What to produce: From the data below, return each line in which the string "oscillator" is found.

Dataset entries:
= = = = =
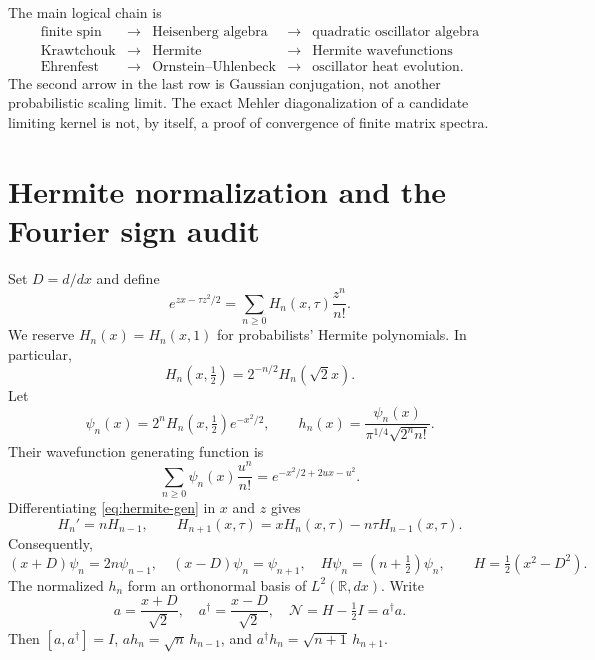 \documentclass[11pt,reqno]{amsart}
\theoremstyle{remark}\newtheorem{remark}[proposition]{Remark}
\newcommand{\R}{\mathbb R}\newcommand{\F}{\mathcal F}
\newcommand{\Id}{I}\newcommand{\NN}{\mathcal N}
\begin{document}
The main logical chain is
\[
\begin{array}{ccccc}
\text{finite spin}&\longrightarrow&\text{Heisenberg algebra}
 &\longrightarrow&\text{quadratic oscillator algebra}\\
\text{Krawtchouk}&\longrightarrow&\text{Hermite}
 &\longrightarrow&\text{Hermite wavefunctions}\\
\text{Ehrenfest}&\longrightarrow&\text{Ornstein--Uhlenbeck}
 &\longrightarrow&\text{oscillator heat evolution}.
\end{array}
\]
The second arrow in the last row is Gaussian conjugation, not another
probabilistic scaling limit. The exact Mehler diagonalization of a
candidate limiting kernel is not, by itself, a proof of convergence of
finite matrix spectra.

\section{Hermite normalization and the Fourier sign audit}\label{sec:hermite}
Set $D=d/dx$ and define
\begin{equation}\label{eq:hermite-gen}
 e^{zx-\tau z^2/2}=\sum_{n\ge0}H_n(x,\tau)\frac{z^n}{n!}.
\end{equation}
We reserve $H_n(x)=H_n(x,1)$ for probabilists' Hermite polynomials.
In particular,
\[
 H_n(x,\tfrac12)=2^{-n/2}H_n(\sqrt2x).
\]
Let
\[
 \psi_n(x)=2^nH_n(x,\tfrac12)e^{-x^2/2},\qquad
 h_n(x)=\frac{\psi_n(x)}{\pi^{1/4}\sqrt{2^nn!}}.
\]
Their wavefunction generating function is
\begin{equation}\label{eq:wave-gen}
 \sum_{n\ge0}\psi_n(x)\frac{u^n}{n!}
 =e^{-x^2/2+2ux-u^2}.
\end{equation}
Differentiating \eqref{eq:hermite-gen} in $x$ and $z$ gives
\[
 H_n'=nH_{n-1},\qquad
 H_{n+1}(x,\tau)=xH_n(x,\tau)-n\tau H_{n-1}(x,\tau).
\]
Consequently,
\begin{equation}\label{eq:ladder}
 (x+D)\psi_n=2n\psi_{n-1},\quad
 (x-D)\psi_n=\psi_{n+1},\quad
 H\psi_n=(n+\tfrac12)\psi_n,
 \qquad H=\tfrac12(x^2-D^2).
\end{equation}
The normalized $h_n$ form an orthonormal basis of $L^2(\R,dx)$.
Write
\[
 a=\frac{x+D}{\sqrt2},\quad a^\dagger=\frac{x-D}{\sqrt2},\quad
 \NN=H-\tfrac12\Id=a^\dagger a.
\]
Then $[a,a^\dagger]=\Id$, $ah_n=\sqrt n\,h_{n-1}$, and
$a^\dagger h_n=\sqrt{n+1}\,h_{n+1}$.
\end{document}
= = = = =
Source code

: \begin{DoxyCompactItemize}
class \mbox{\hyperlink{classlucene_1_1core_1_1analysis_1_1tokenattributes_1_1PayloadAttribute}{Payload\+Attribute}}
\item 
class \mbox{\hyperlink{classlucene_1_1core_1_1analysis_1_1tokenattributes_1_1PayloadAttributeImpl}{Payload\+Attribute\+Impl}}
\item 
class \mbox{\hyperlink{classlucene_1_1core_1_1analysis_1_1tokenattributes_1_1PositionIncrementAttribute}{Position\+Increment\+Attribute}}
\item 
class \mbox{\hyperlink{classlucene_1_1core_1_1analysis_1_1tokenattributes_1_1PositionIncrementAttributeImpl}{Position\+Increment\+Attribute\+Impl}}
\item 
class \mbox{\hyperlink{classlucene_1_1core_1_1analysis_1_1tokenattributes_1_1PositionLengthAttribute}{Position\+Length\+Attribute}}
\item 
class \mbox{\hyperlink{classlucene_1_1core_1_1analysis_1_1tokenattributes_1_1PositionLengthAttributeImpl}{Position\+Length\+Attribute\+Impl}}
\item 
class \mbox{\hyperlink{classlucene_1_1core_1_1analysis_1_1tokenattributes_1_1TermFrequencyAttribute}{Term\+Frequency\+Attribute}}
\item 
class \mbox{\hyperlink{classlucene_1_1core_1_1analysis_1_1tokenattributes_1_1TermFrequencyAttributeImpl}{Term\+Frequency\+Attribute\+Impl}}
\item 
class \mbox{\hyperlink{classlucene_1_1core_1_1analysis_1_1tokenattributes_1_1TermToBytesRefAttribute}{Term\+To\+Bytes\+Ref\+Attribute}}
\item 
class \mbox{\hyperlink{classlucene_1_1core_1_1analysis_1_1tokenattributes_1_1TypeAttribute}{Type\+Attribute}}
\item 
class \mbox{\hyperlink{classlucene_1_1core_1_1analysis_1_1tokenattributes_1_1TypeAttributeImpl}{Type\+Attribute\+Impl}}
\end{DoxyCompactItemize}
= = = = =
Result of the task:
 &\longrightarrow&\text{quadratic oscillator algebra}\\
 &\longrightarrow&\text{oscillator heat evolution}.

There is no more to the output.